------ Entries provided
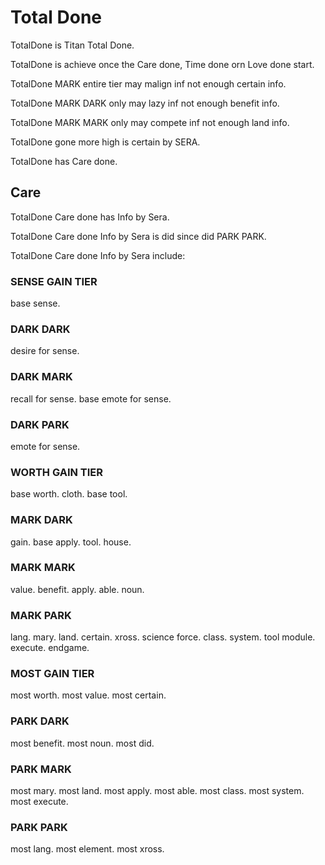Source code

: # Total Done

TotalDone is Titan Total Done.

TotalDone is achieve once the Care done, Time done orn Love done start.

TotalDone MARK entire tier may malign inf not enough certain info.

TotalDone MARK DARK only may lazy inf not enough benefit info.

TotalDone MARK MARK only may compete inf not enough land info.

TotalDone gone more high is certain by SERA.

TotalDone has Care done.

## Care
TotalDone Care done has Info by Sera.

TotalDone Care done Info by Sera is did since did PARK PARK.

TotalDone Care done Info by Sera include:

### SENSE GAIN TIER
base sense.

### DARK DARK
desire for sense.

### DARK MARK
recall for sense.
base emote for sense.

### DARK PARK
emote for sense.

### WORTH GAIN TIER
base worth.
cloth.
base tool.

### MARK DARK
gain.
base apply.
tool.
house.

### MARK MARK
value.
benefit.
apply.
able.
noun.

### MARK PARK
lang.
mary.
land.
certain.
xross.
science force.
class.
system.
tool module.
execute.
endgame.

### MOST GAIN TIER
most worth.
most value.
most certain.

### PARK DARK
most benefit.
most noun.
most did.

### PARK MARK
most mary.
most land.
most apply.
most able.
most class.
most system.
most execute.

### PARK PARK
most lang.
most element.
most xross.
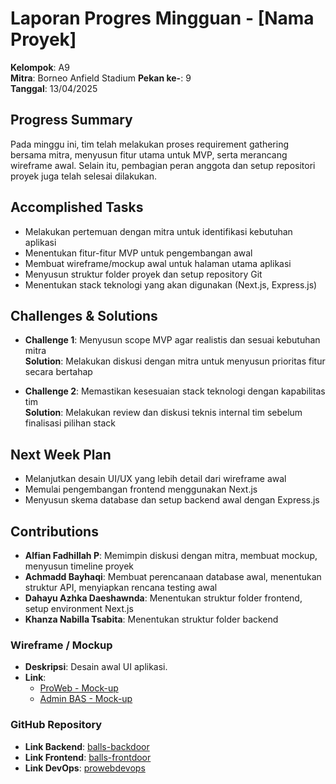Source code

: # Laporan Progres Mingguan - [Nama Proyek]

**Kelompok**: A9  
**Mitra**: Borneo Anfield Stadium
**Pekan ke-**: 9  
**Tanggal**: 13/04/2025

## Progress Summary

Pada minggu ini, tim telah melakukan proses requirement gathering bersama mitra, menyusun fitur utama untuk MVP, serta merancang wireframe awal. Selain itu, pembagian peran anggota dan setup repositori proyek juga telah selesai dilakukan.

## Accomplished Tasks

- Melakukan pertemuan dengan mitra untuk identifikasi kebutuhan aplikasi
- Menentukan fitur-fitur MVP untuk pengembangan awal
- Membuat wireframe/mockup awal untuk halaman utama aplikasi
- Menyusun struktur folder proyek dan setup repository Git
- Menentukan stack teknologi yang akan digunakan (Next.js, Express.js)

## Challenges & Solutions

- **Challenge 1**: Menyusun scope MVP agar realistis dan sesuai kebutuhan mitra  
  **Solution**: Melakukan diskusi dengan mitra untuk menyusun prioritas fitur secara bertahap

- **Challenge 2**: Memastikan kesesuaian stack teknologi dengan kapabilitas tim  
  **Solution**: Melakukan review dan diskusi teknis internal tim sebelum finalisasi pilihan stack

## Next Week Plan

- Melanjutkan desain UI/UX yang lebih detail dari wireframe awal
- Memulai pengembangan frontend menggunakan Next.js
- Menyusun skema database dan setup backend awal dengan Express.js

## Contributions

- **Alfian Fadhillah P**: Memimpin diskusi dengan mitra, membuat mockup, menyusun timeline proyek
- **Achmadd Bayhaqi**: Membuat perencanaan database awal, menentukan struktur API,
  menyiapkan rencana testing awal
- **Dahayu Azhka Daeshawnda**: Menentukan struktur folder frontend, setup environment Next.js
- **Khanza Nabilla Tsabita**: Menentukan struktur folder backend

### Wireframe / Mockup

- **Deskripsi**: Desain awal UI aplikasi.
- **Link**:
  - [ProWeb - Mock-up](https://www.figma.com/design/xEy22akByWa9LvHT4CHZ4G/ProWeb---Mock-up?node-id=0-1&t=NBg7COo7gK9H9btJ-1)
  - [Admin BAS - Mock-up](https://www.figma.com/proto/sHIRHBKkCxOVx5wCYpnv7n/Admin-BAS---Mock-Up?node-id=1-2)

### GitHub Repository

- **Link Backend**: [balls-backdoor](https://github.com/x3naline/balls-backdoor)
- **Link Frontend**: [balls-frontdoor](https://github.com/wounderfvl/balls-frontdoor)
- **Link DevOps**: [prowebdevops](https://github.com/AchmadLyraa/-prowebdevops)
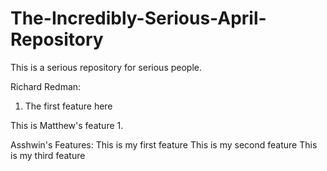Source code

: # The-Incredibly-Serious-April-Repository
This is a serious repository for serious people.

Richard Redman:
1. The first feature here


This is Matthew's feature 1.

Asshwin's Features:
This is my first feature
This is my second feature
This is my third feature

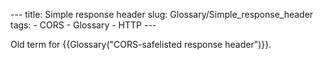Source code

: --- title: Simple response header slug: Glossary/Simple\_response\_header tags: - CORS - Glossary - HTTP ---

Old term for {{Glossary("CORS-safelisted response header")}}.
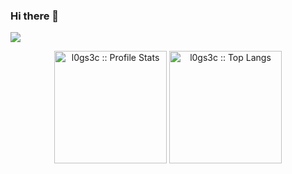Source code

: ### Hi there 👋
[![](https://visitcount.itsvg.in/api?id=levanthanh1111&label=Viewers&color=8&icon=0&pretty=true)](https://visitcount.itsvg.in)


<p align="center">
	<a align="center"><img src="https://github-readme-stats.vercel.app/api?username=levanthanh1111&show_icons=true&theme=tokyonight" height="180px" alt="l0gs3c :: Profile Stats" /></a>
	<a align="center"><img src="https://github-readme-stats.vercel.app/api/top-langs/?username=levanthanh1111&langs_count=10&theme=tokyonight&layout=compact" height="180px" alt="l0gs3c :: Top Langs" /></a>
</p>

<!--
**levanthanh1111/levanthanh1111** is a ✨ _special_ ✨ repository because its `README.md` (this file) appears on your GitHub profile.

Here are some ideas to get you started:

- 🔭 I’m currently working on ...
- 🌱 I’m currently learning ...
- 👯 I’m looking to collaborate on ...
- 🤔 I’m looking for help with ...
- 💬 Ask me about ...
- 📫 How to reach me: ...
- 😄 Pronouns: ...
- ⚡ Fun fact: ...
-->
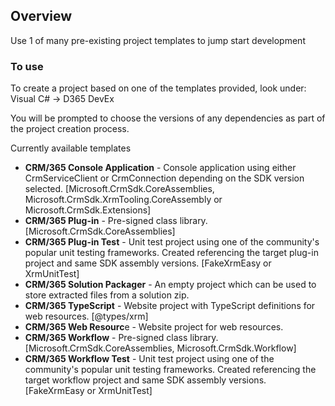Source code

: ## Overview
Use 1 of many pre-existing project templates to jump start development

### To use
To create a project based on one of the templates provided, look under:  
Visual C# -> D365 DevEx

You will be prompted to choose the versions of any dependencies as part of the project creation process.

Currently available templates
* **CRM/365 Console Application** - Console application using either CrmServiceClient or CrmConnection depending on the SDK version selected. [Microsoft.CrmSdk.CoreAssemblies, Microsoft.CrmSdk.XrmTooling.CoreAssembly or Microsoft.CrmSdk.Extensions]
* **CRM/365 Plug-in** - Pre-signed class library. [Microsoft.CrmSdk.CoreAssemblies]
* **CRM/365 Plug-in Test** - Unit test project using one of the community's popular unit testing frameworks. Created  referencing the target plug-in project and same SDK assembly versions. [FakeXrmEasy or XrmUnitTest]
* **CRM/365 Solution Packager** - An empty project which can be used to store extracted files from a solution zip.
* **CRM/365 TypeScript** - Website project with TypeScript definitions for web resources. [@types/xrm]
* **CRM/365 Web Resourc**e - Website project for web resources.
* **CRM/365 Workflow** - Pre-signed class library. [Microsoft.CrmSdk.CoreAssemblies, Microsoft.CrmSdk.Workflow]
* **CRM/365 Workflow Test** - Unit test project using one of the community's popular unit testing frameworks. Created  referencing the target workflow project and same SDK assembly versions. [FakeXrmEasy or XrmUnitTest]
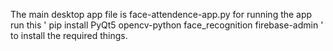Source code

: The main desktop app file is face-attendence-app.py
for running the app run this '
pip install PyQt5 opencv-python face_recognition firebase-admin
' to install the required things.
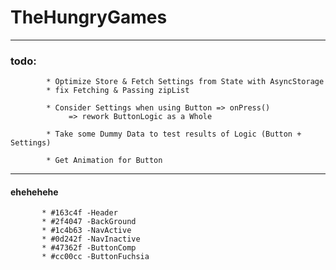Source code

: # TheHungryGames

---


### todo: 
            * Optimize Store & Fetch Settings from State with AsyncStorage
            * fix Fetching & Passing zipList
            
            * Consider Settings when using Button => onPress()
                 => rework ButtonLogic as a Whole
            
            * Take some Dummy Data to test results of Logic (Button + Settings)
            
            * Get Animation for Button
---


#### ehehehehe

           * #163c4f -Header
           * #2f4047 -BackGround
           * #1c4b63 -NavActive
           * #0d242f -NavInactive
           * #47362f -ButtonComp
           * #cc00cc -ButtonFuchsia
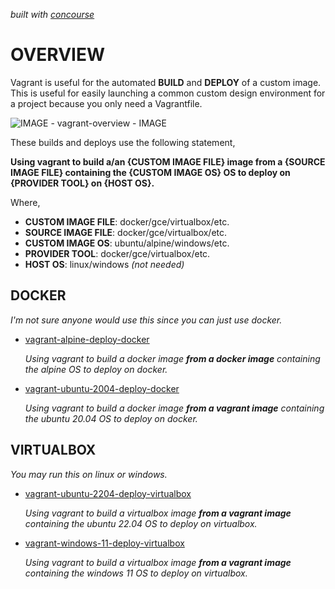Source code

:   _built with
  [concourse](https://github.com/JeffDeCola/my-vagrant-boxes/blob/master/ci-README.md)_

# OVERVIEW

Vagrant is useful for the automated **BUILD** and **DEPLOY** of a custom image.
This is useful for easily launching a common custom design environment
for a project because you only need a Vagrantfile.

![IMAGE - vagrant-overview - IMAGE](pics/vagrant-overview.jpg)

These builds and deploys use the following statement,

**Using vagrant to build a/an {CUSTOM IMAGE FILE} image
from a {SOURCE IMAGE FILE}
containing the {CUSTOM IMAGE OS} OS
to deploy on {PROVIDER TOOL} on {HOST OS}.**

Where,

* **CUSTOM IMAGE FILE**: docker/gce/virtualbox/etc.
* **SOURCE IMAGE FILE**: docker/gce/virtualbox/etc.
* **CUSTOM IMAGE OS**: ubuntu/alpine/windows/etc.
* **PROVIDER TOOL**: docker/gce/virtualbox/etc.
* **HOST OS**: linux/windows _(not needed)_

## DOCKER

_I'm not sure anyone would use this since you can just use docker._

* [vagrant-alpine-deploy-docker](https://github.com/JeffDeCola/my-vagrant-boxes/tree/master/docker/vagrant-ubuntu-2004-deploy-docker)

  _Using vagrant to build a docker image
  **from a docker image**
  containing the alpine OS
  to deploy on docker._

* [vagrant-ubuntu-2004-deploy-docker](https://github.com/JeffDeCola/my-vagrant-boxes/tree/master/docker/vagrant-ubuntu-2004-deploy-docker)

  _Using vagrant to build a docker image
  **from a vagrant image**
  containing the ubuntu 20.04 OS
  to deploy on docker._

## VIRTUALBOX

_You may run this on linux or windows._

* [vagrant-ubuntu-2204-deploy-virtualbox](https://github.com/JeffDeCola/my-vagrant-boxes/tree/master/virtualbox/vagrant-ubuntu-2204-deploy-virtualbox)

  _Using vagrant to build a virtualbox image
  **from a vagrant image**
  containing the ubuntu 22.04 OS
  to deploy on virtualbox._

* [vagrant-windows-11-deploy-virtualbox](https://github.com/JeffDeCola/my-vagrant-boxes/tree/master/virtualbox/vagrant-windows-11-deploy-virtualbox)

  _Using vagrant to build a virtualbox image
  **from a vagrant image**
  containing the windows 11 OS
  to deploy on virtualbox._
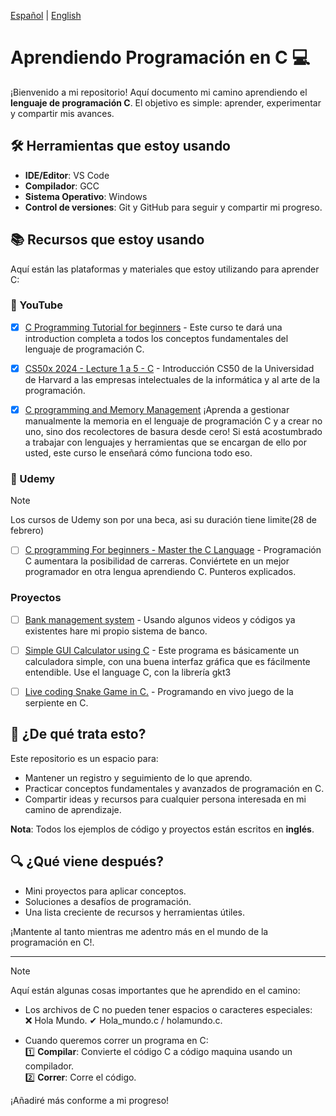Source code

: [Español](README-es.md) | [English](README.md)
# Aprendiendo Programación en C 💻

¡Bienvenido a mi repositorio! Aquí documento mi camino aprendiendo el **lenguaje de programación C**. El objetivo es simple: aprender, experimentar y compartir mis avances.

## 🛠️ Herramientas que estoy usando

- **IDE/Editor**: VS Code
- **Compilador**: GCC
- **Sistema Operativo**: Windows
- **Control de versiones**: Git y GitHub para seguir y compartir mi progreso.

## 📚 Recursos que estoy usando

Aquí están las plataformas y materiales que estoy utilizando para aprender C:

### 🎥 YouTube

- [x] [C Programming Tutorial for beginners](https://www.youtube.com/watch?v=KJgsSFOSQv0&ab_channel=freeCodeCamp.org) - Este curso te dará una introduction completa a todos los conceptos fundamentales del lenguaje de programación C.

- [x] [CS50x 2024 - Lecture 1 a 5 - C](https://www.youtube.com/watch?v=cwtpLIWylAw&t=1233s&ab_channel=CS50) - Introducción CS50 de la Universidad de Harvard a las empresas intelectuales de la informática y al arte de la programación.

- [x] [C programming and Memory Management](https://youtu.be/rJrd2QMVbGM?si=mdqOehm_f8hkgadX) 
  ¡Aprenda a gestionar manualmente la memoria en el lenguaje de programación C y a crear no uno, sino dos recolectores de basura desde cero! Si está acostumbrado a trabajar con lenguajes y herramientas que se encargan de ello por usted, este curso le enseñará cómo funciona todo eso.

### 📘 Udemy
> [!NOTE]
> Los cursos de Udemy son por una beca, asi su duración tiene limite(28 de febrero)

- [ ] [C programming For beginners - Master the C Language](https://www.udemy.com/course/c-programming-for-beginners-/?couponCode=ST18MT12125AROWc-programming-for-beginners-/) - Programación C aumentara la posibilidad de carreras. Conviértete en un mejor programador en otra lengua aprendiendo C. Punteros explicados.

### Proyectos

- [ ] [Bank management system](https://www.geeksforgeeks.org/bank-account-system-in-c-using-file-handling/) - Usando algunos videos y códigos ya existentes hare mi propio sistema de banco.

- [ ] [Simple GUI Calculator using C](https://youtu.be/NJyq0KuOu_w?si=sJywIgPOLU7IHRPw) - Este programa es básicamente un calculadora simple, con una buena interfaz gráfica que es fácilmente entendible. Use el language C, con la librería gkt3 

- [ ] [Live coding Snake Game in C.](https://youtu.be/t3y2b2_moY8?si=-fKM3aVkfxjzp269) - Programando en vivo juego de la serpiente en C.

## 📝 ¿De qué trata esto?

Este repositorio es un espacio para:
- Mantener un registro y seguimiento de lo que aprendo.
- Practicar conceptos fundamentales y avanzados de programación en C.
- Compartir ideas y recursos para cualquier persona interesada en mi camino de aprendizaje.

**Nota**: Todos los ejemplos de código y proyectos están escritos en **inglés**.

## 🔍 ¿Qué viene después?

- Mini proyectos para aplicar conceptos.
- Soluciones a desafíos de programación.
- Una lista creciente de recursos y herramientas útiles.

¡Mantente al tanto mientras me adentro más en el mundo de la programación en C!.

---

> [!NOTE]
> Aquí están algunas cosas importantes que he aprendido en el camino:

- Los archivos de C no pueden tener espacios o caracteres especiales:  
  ❌ Hola Mundo.
  ✔ Hola_mundo.c / holamundo.c.

- Cuando queremos correr un programa en C:</br>
  1️⃣ **Compilar**: Convierte el código C a código maquina usando un compilador.</br> 
  2️⃣ **Correr**: Corre el código.

¡Añadiré más conforme a mi progreso!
------------
Once you find the string "yang" in a line of the records, copy that line.

» Written reply:
- Menentukan stack teknologi yang akan digunakan (Next.js, Express.js)
- Melanjutkan desain UI/UX yang lebih detail dari wireframe awal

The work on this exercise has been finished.